What is needed
Pull out each line of the records holding the string "around".

________________________________________

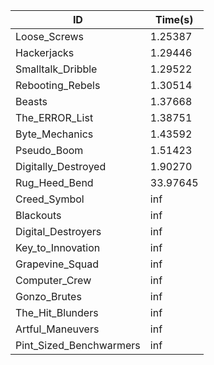 |ID|Time(s)|
|-|-|
|Loose_Screws|1.25387|
|Hackerjacks|1.29446|
|Smalltalk_Dribble|1.29522|
|Rebooting_Rebels|1.30514|
|Beasts|1.37668|
|The_ERROR_List|1.38751|
|Byte_Mechanics|1.43592|
|Pseudo_Boom|1.51423|
|Digitally_Destroyed|1.90270|
|Rug_Heed_Bend|33.97645|
|Creed_Symbol|inf|
|Blackouts|inf|
|Digital_Destroyers|inf|
|Key_to_Innovation|inf|
|Grapevine_Squad|inf|
|Computer_Crew|inf|
|Gonzo_Brutes|inf|
|The_Hit_Blunders|inf|
|Artful_Maneuvers|inf|
|Pint_Sized_Benchwarmers|inf|

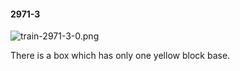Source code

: #### 2971-3
![train-2971-3-0.png](https://github.com/lil-lab/nlvr/raw/master/nlvr/train/images/0/train-2971-3-0.png "train-2971-3-0.png")

There is a box which has only one yellow block base.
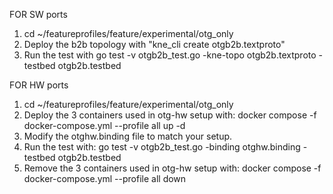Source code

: FOR SW ports
1. cd ~/featureprofiles/feature/experimental/otg_only
2. Deploy the b2b topology with "kne_cli create otgb2b.textproto"
3. Run the test with 
    go test -v otgb2b_test.go -kne-topo otgb2b.textproto -testbed otgb2b.testbed



FOR HW ports
1. cd ~/featureprofiles/feature/experimental/otg_only
2. Deploy the 3 containers used in otg-hw setup with:
    docker compose -f docker-compose.yml --profile all up -d
3. Modify the otghw.binding file to match your setup.
4. Run the test with: 
    go test -v otgb2b_test.go -binding otghw.binding -testbed otgb2b.testbed
5. Remove the 3 containers used in otg-hw setup with:
    docker compose -f docker-compose.yml --profile all down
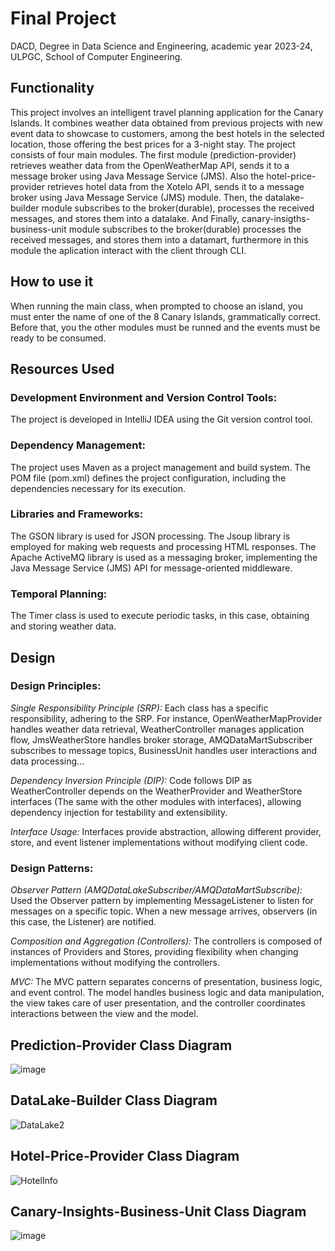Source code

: # Final Project
DACD, Degree in Data Science and Engineering, academic year 2023-24, ULPGC, School of Computer Engineering.

## Functionality
This project involves an intelligent travel planning application for the Canary Islands. It combines weather data obtained from previous projects with new event data to showcase to customers, among the best hotels in the selected location, those offering the best prices for a 3-night stay. The project consists of four main modules. The first module (prediction-provider) retrieves weather data from the OpenWeatherMap API, sends it to a message broker using Java Message Service (JMS). Also the hotel-price-provider retrieves hotel data from the Xotelo API, sends it to a message broker using Java Message Service (JMS) module. Then, the datalake-builder module subscribes to the broker(durable), processes the received messages, and stores them into a datalake. And Finally, canary-insigths-business-unit module subscribes to the broker(durable) processes the received messages, and stores them into a datamart, furthermore in this module the aplication interact with the client through CLI. 

## How to use it
When running the main class, when prompted to choose an island, you must enter the name of one of the 8 Canary Islands, grammatically correct. Before that, you the other modules must be runned and the events must be ready to be consumed.

## Resources Used
### Development Environment and Version Control Tools:
The project is developed in IntelliJ IDEA using the Git version control tool.

### Dependency Management:
The project uses Maven as a project management and build system. The POM file (pom.xml) defines the project configuration, including the dependencies necessary for its execution.

### Libraries and Frameworks:
The GSON library is used for JSON processing. The Jsoup library is employed for making web requests and processing HTML responses. The Apache ActiveMQ library is used as a messaging broker, implementing the Java Message Service (JMS) API for message-oriented middleware.

### Temporal Planning:
The Timer class is used to execute periodic tasks, in this case, obtaining and storing weather data.

## Design
### Design Principles:
*Single Responsibility Principle (SRP):* Each class has a specific responsibility, adhering to the SRP. For instance, OpenWeatherMapProvider handles weather data retrieval, WeatherController manages application flow, JmsWeatherStore handles broker storage, AMQDataMartSubscriber subscribes to message topics, BusinessUnit handles user interactions and data processing...

*Dependency Inversion Principle (DIP):* Code follows DIP as WeatherController depends on the WeatherProvider and WeatherStore interfaces (The same with the other modules with interfaces), allowing dependency injection for testability and extensibility.

*Interface Usage:* Interfaces provide abstraction, allowing different provider, store, and event listener implementations without modifying client code.

### Design Patterns:
*Observer Pattern (AMQDataLakeSubscriber/AMQDataMartSubscribe):* Used the Observer pattern by implementing MessageListener to listen for messages on a specific topic. When a new message arrives, observers (in this case, the Listener) are notified.

*Composition and Aggregation (Controllers):* The controllers is composed of instances of Providers and Stores, providing flexibility when changing implementations without modifying the controllers.

*MVC:* The MVC pattern separates concerns of presentation, business logic, and event control. The model handles business logic and data manipulation, the view takes care of user presentation, and the controller coordinates interactions between the view and the model.

## Prediction-Provider Class Diagram 
![image](https://github.com/victorrloopezz/practice1V2/assets/145262837/ae60cd67-fbbc-4438-87db-0cb850e2d2aa)



## DataLake-Builder Class Diagram 
![DataLake2](https://github.com/victorrloopezz/practice1V2/assets/145262837/63bd3910-e595-4322-b4f6-4b28c393bbc8)



## Hotel-Price-Provider Class Diagram
![HotelInfo](https://github.com/victorrloopezz/practice1V2/assets/145262837/99f95230-85e1-48a2-8f5f-b6ddaa8a2bf2)



## Canary-Insights-Business-Unit Class Diagram
![image](https://github.com/victorrloopezz/practice1V2/assets/145262837/5ce56640-91c1-4bca-a6b7-55c56c40c41f)






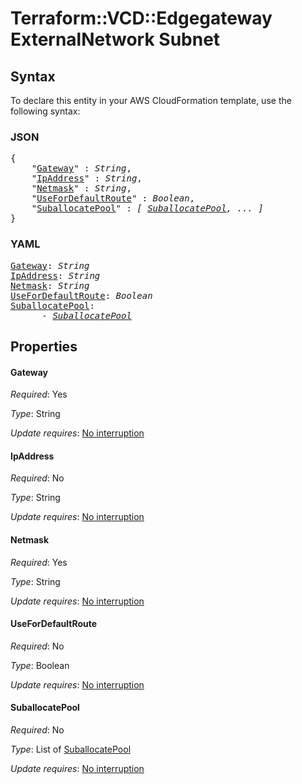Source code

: # Terraform::VCD::Edgegateway ExternalNetwork Subnet

## Syntax

To declare this entity in your AWS CloudFormation template, use the following syntax:

### JSON

<pre>
{
    "<a href="#gateway" title="Gateway">Gateway</a>" : <i>String</i>,
    "<a href="#ipaddress" title="IpAddress">IpAddress</a>" : <i>String</i>,
    "<a href="#netmask" title="Netmask">Netmask</a>" : <i>String</i>,
    "<a href="#usefordefaultroute" title="UseForDefaultRoute">UseForDefaultRoute</a>" : <i>Boolean</i>,
    "<a href="#suballocatepool" title="SuballocatePool">SuballocatePool</a>" : <i>[ <a href="externalnetwork-subnet-suballocatepool.md">SuballocatePool</a>, ... ]</i>
}
</pre>

### YAML

<pre>
<a href="#gateway" title="Gateway">Gateway</a>: <i>String</i>
<a href="#ipaddress" title="IpAddress">IpAddress</a>: <i>String</i>
<a href="#netmask" title="Netmask">Netmask</a>: <i>String</i>
<a href="#usefordefaultroute" title="UseForDefaultRoute">UseForDefaultRoute</a>: <i>Boolean</i>
<a href="#suballocatepool" title="SuballocatePool">SuballocatePool</a>: <i>
      - <a href="externalnetwork-subnet-suballocatepool.md">SuballocatePool</a></i>
</pre>

## Properties

#### Gateway

_Required_: Yes

_Type_: String

_Update requires_: [No interruption](https://docs.aws.amazon.com/AWSCloudFormation/latest/UserGuide/using-cfn-updating-stacks-update-behaviors.html#update-no-interrupt)

#### IpAddress

_Required_: No

_Type_: String

_Update requires_: [No interruption](https://docs.aws.amazon.com/AWSCloudFormation/latest/UserGuide/using-cfn-updating-stacks-update-behaviors.html#update-no-interrupt)

#### Netmask

_Required_: Yes

_Type_: String

_Update requires_: [No interruption](https://docs.aws.amazon.com/AWSCloudFormation/latest/UserGuide/using-cfn-updating-stacks-update-behaviors.html#update-no-interrupt)

#### UseForDefaultRoute

_Required_: No

_Type_: Boolean

_Update requires_: [No interruption](https://docs.aws.amazon.com/AWSCloudFormation/latest/UserGuide/using-cfn-updating-stacks-update-behaviors.html#update-no-interrupt)

#### SuballocatePool

_Required_: No

_Type_: List of <a href="externalnetwork-subnet-suballocatepool.md">SuballocatePool</a>

_Update requires_: [No interruption](https://docs.aws.amazon.com/AWSCloudFormation/latest/UserGuide/using-cfn-updating-stacks-update-behaviors.html#update-no-interrupt)

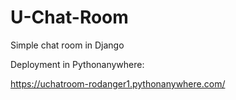 # U-Chat-Room
Simple chat room in Django

Deployment in Pythonanywhere:

https://uchatroom-rodanger1.pythonanywhere.com/
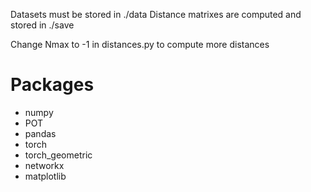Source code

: Datasets must be stored in ./data
Distance matrixes are computed and stored in ./save

Change Nmax to -1 in distances.py to compute more distances

# Packages
- numpy
- POT
- pandas
- torch
- torch_geometric
- networkx
- matplotlib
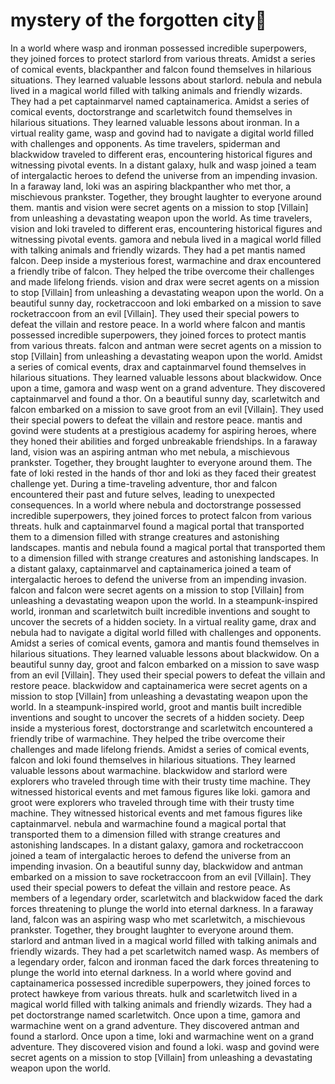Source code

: # mystery of the forgotten city:rainbow:

In a world where wasp and ironman possessed incredible superpowers, they joined forces to protect starlord from various threats.
Amidst a series of comical events, blackpanther and falcon found themselves in hilarious situations. They learned valuable lessons about starlord.
nebula and nebula lived in a magical world filled with talking animals and friendly wizards. They had a pet captainmarvel named captainamerica.
Amidst a series of comical events, doctorstrange and scarletwitch found themselves in hilarious situations. They learned valuable lessons about ironman.
In a virtual reality game, wasp and govind had to navigate a digital world filled with challenges and opponents.
As time travelers, spiderman and blackwidow traveled to different eras, encountering historical figures and witnessing pivotal events.
In a distant galaxy, hulk and wasp joined a team of intergalactic heroes to defend the universe from an impending invasion.
In a faraway land, loki was an aspiring blackpanther who met thor, a mischievous prankster. Together, they brought laughter to everyone around them.
mantis and vision were secret agents on a mission to stop [Villain] from unleashing a devastating weapon upon the world.
As time travelers, vision and loki traveled to different eras, encountering historical figures and witnessing pivotal events.
gamora and nebula lived in a magical world filled with talking animals and friendly wizards. They had a pet mantis named falcon.
Deep inside a mysterious forest, warmachine and drax encountered a friendly tribe of falcon. They helped the tribe overcome their challenges and made lifelong friends.
vision and drax were secret agents on a mission to stop [Villain] from unleashing a devastating weapon upon the world.
On a beautiful sunny day, rocketraccoon and loki embarked on a mission to save rocketraccoon from an evil [Villain]. They used their special powers to defeat the villain and restore peace.
In a world where falcon and mantis possessed incredible superpowers, they joined forces to protect mantis from various threats.
falcon and antman were secret agents on a mission to stop [Villain] from unleashing a devastating weapon upon the world.
Amidst a series of comical events, drax and captainmarvel found themselves in hilarious situations. They learned valuable lessons about blackwidow.
Once upon a time, gamora and wasp went on a grand adventure. They discovered captainmarvel and found a thor.
On a beautiful sunny day, scarletwitch and falcon embarked on a mission to save groot from an evil [Villain]. They used their special powers to defeat the villain and restore peace.
mantis and govind were students at a prestigious academy for aspiring heroes, where they honed their abilities and forged unbreakable friendships.
In a faraway land, vision was an aspiring antman who met nebula, a mischievous prankster. Together, they brought laughter to everyone around them.
The fate of loki rested in the hands of thor and loki as they faced their greatest challenge yet.
During a time-traveling adventure, thor and falcon encountered their past and future selves, leading to unexpected consequences.
In a world where nebula and doctorstrange possessed incredible superpowers, they joined forces to protect falcon from various threats.
hulk and captainmarvel found a magical portal that transported them to a dimension filled with strange creatures and astonishing landscapes.
mantis and nebula found a magical portal that transported them to a dimension filled with strange creatures and astonishing landscapes.
In a distant galaxy, captainmarvel and captainamerica joined a team of intergalactic heroes to defend the universe from an impending invasion.
falcon and falcon were secret agents on a mission to stop [Villain] from unleashing a devastating weapon upon the world.
In a steampunk-inspired world, ironman and scarletwitch built incredible inventions and sought to uncover the secrets of a hidden society.
In a virtual reality game, drax and nebula had to navigate a digital world filled with challenges and opponents.
Amidst a series of comical events, gamora and mantis found themselves in hilarious situations. They learned valuable lessons about blackwidow.
On a beautiful sunny day, groot and falcon embarked on a mission to save wasp from an evil [Villain]. They used their special powers to defeat the villain and restore peace.
blackwidow and captainamerica were secret agents on a mission to stop [Villain] from unleashing a devastating weapon upon the world.
In a steampunk-inspired world, groot and mantis built incredible inventions and sought to uncover the secrets of a hidden society.
Deep inside a mysterious forest, doctorstrange and scarletwitch encountered a friendly tribe of warmachine. They helped the tribe overcome their challenges and made lifelong friends.
Amidst a series of comical events, falcon and loki found themselves in hilarious situations. They learned valuable lessons about warmachine.
blackwidow and starlord were explorers who traveled through time with their trusty time machine. They witnessed historical events and met famous figures like loki.
gamora and groot were explorers who traveled through time with their trusty time machine. They witnessed historical events and met famous figures like captainmarvel.
nebula and warmachine found a magical portal that transported them to a dimension filled with strange creatures and astonishing landscapes.
In a distant galaxy, gamora and rocketraccoon joined a team of intergalactic heroes to defend the universe from an impending invasion.
On a beautiful sunny day, blackwidow and antman embarked on a mission to save rocketraccoon from an evil [Villain]. They used their special powers to defeat the villain and restore peace.
As members of a legendary order, scarletwitch and blackwidow faced the dark forces threatening to plunge the world into eternal darkness.
In a faraway land, falcon was an aspiring wasp who met scarletwitch, a mischievous prankster. Together, they brought laughter to everyone around them.
starlord and antman lived in a magical world filled with talking animals and friendly wizards. They had a pet scarletwitch named wasp.
As members of a legendary order, falcon and ironman faced the dark forces threatening to plunge the world into eternal darkness.
In a world where govind and captainamerica possessed incredible superpowers, they joined forces to protect hawkeye from various threats.
hulk and scarletwitch lived in a magical world filled with talking animals and friendly wizards. They had a pet doctorstrange named scarletwitch.
Once upon a time, gamora and warmachine went on a grand adventure. They discovered antman and found a starlord.
Once upon a time, loki and warmachine went on a grand adventure. They discovered vision and found a loki.
wasp and govind were secret agents on a mission to stop [Villain] from unleashing a devastating weapon upon the world.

________________________________________

Written answer
In a faraway land, loki was an aspiring blackpanther who met thor, a mischievous prankster. Together, they brought laughter to everyone around them.
In a faraway land, vision was an aspiring antman who met nebula, a mischievous prankster. Together, they brought laughter to everyone around them.
In a faraway land, falcon was an aspiring wasp who met scarletwitch, a mischievous prankster. Together, they brought laughter to everyone around them.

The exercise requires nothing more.